→ **What the task asks**
Scan the entries below and report only how many lines contain "degree".

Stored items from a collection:

···

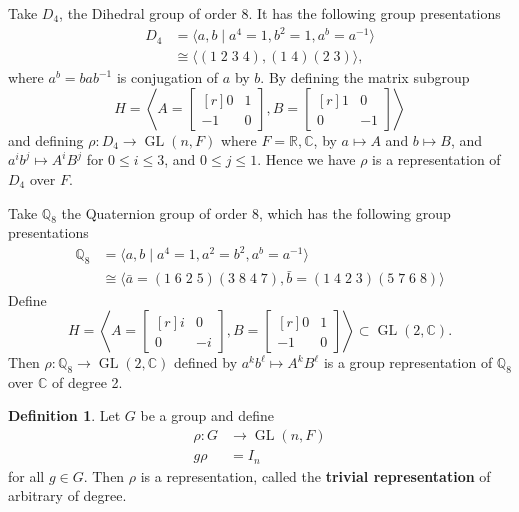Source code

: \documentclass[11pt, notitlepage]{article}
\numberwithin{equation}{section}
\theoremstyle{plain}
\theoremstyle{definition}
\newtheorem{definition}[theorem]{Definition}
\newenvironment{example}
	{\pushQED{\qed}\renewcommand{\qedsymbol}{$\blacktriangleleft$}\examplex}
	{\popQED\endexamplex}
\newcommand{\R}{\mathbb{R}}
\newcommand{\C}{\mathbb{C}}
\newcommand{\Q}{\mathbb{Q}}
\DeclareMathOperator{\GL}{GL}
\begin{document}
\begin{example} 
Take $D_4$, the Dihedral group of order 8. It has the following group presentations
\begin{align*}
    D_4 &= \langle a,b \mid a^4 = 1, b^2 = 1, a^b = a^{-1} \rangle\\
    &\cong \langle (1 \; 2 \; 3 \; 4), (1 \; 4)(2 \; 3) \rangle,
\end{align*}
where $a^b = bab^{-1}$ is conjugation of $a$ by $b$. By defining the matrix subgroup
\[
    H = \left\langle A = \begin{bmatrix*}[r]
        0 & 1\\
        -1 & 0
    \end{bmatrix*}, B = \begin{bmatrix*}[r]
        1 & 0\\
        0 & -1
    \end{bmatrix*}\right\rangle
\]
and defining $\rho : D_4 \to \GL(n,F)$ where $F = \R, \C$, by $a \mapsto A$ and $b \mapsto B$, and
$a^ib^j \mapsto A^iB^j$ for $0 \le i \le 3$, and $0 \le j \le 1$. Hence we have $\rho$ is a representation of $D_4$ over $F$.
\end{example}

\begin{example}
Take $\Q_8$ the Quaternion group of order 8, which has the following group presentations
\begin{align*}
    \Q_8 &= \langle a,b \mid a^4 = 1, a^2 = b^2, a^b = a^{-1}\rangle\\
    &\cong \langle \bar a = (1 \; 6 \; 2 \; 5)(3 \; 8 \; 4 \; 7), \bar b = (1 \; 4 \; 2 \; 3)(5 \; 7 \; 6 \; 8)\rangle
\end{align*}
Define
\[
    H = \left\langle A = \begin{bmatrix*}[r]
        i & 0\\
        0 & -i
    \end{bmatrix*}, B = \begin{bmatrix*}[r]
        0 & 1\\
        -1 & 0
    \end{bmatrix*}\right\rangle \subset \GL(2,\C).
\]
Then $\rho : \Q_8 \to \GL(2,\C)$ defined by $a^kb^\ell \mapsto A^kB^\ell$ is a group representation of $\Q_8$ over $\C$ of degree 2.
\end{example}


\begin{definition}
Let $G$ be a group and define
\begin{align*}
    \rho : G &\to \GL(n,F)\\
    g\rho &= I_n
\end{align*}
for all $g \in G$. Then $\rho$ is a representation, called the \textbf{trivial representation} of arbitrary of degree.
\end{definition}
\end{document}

···

→ **Exercise answer**
2